05/05/2026
Ottawa, Ontario — Tuesday May 5, 2026
Machine learning models are transforming health research and care, yet many studies overlook a critical step: determining how much data is needed to train a reliable model. When studies get this wrong, they waste research funding, and place unnecessary burden on patients and families who contribute their time and health data.
A new study led by researchers Nicholas Mitsakakis, Khaled El Emam and postdoc Dan Liu tested a new evidence–based sample size calculator that helps determine how much data is needed to inform reliable machine learning models.

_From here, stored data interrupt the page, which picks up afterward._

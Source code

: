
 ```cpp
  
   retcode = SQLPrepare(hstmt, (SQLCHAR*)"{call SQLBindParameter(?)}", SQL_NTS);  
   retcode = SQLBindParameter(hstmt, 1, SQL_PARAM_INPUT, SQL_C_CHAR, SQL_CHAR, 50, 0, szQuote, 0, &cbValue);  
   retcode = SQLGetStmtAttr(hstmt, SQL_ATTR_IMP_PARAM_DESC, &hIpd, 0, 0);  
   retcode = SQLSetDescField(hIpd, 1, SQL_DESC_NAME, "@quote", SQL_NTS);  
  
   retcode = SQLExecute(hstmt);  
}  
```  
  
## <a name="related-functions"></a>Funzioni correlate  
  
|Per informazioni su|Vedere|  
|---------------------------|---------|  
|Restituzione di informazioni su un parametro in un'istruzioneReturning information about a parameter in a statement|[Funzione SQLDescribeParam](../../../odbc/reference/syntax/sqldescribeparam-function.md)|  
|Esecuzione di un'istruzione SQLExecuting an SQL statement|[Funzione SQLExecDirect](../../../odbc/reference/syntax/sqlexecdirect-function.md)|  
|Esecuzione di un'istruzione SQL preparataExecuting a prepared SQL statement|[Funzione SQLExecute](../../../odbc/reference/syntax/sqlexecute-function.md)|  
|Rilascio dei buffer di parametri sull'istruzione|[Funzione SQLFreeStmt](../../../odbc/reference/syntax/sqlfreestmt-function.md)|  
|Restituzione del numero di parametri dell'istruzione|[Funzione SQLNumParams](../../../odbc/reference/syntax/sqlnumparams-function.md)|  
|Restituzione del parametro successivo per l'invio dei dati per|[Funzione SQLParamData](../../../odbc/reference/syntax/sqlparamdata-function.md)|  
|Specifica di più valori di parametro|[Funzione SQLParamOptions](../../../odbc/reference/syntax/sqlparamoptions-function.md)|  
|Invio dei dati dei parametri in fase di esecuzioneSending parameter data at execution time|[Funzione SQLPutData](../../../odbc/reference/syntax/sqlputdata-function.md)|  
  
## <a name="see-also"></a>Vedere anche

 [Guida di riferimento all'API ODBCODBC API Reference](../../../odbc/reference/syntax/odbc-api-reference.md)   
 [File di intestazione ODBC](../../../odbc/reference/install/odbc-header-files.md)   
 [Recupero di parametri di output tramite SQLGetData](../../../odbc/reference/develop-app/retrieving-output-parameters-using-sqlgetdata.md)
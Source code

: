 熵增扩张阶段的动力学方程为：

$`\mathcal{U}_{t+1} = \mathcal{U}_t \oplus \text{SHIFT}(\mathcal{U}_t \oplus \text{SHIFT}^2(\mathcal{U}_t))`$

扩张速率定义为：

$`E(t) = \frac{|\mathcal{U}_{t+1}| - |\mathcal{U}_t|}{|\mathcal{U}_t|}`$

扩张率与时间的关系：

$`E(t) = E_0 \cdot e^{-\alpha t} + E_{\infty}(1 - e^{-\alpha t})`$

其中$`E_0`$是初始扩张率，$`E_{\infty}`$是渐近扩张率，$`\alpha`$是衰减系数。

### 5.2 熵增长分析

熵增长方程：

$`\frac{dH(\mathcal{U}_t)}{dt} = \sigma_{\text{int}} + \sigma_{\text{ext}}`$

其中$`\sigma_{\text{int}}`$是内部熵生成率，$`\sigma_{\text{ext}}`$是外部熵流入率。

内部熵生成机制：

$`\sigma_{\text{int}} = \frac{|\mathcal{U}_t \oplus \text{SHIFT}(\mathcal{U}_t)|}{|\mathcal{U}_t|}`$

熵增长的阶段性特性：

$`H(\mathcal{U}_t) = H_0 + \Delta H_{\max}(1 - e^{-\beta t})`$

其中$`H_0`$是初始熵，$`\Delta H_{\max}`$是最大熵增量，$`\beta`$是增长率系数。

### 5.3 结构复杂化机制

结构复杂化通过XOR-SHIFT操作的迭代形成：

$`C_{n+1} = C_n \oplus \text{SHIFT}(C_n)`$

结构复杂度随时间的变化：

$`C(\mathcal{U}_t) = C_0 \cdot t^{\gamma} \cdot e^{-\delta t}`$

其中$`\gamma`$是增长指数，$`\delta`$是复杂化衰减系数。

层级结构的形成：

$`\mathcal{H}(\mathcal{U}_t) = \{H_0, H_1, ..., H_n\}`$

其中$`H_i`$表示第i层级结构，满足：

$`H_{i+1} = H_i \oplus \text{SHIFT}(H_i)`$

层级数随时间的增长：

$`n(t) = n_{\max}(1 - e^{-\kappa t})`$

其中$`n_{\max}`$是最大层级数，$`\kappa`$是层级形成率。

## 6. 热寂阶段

“When families take part in research, there’s an expectation that their data will be used carefully and lead to something meaningful. Getting the sample size right is one of the ways we honour that trust and help ensure the machine‑learning tools we build are reliable enough to inform real health decisions.” – Nicholas Mitsakakis
To develop this sample size calculator, the team trained commonly used machine learning models on subsamples of varying sizes taken from 13 large real‑world healthcare datasets and compared their performance with models trained on the full datasets. They mapped how accuracy improves with larger datasets and estimated how much data a model needs to reach an acceptable level of performance.
The resulting sample size calculator was consistently more accurate than existing methods, which often overestimate data requirements.
By helping researchers better plan studies from the onset, this tool can support better study design, reduce research waste, and contribute to more trustworthy machine learning tools in the health care ecosystem.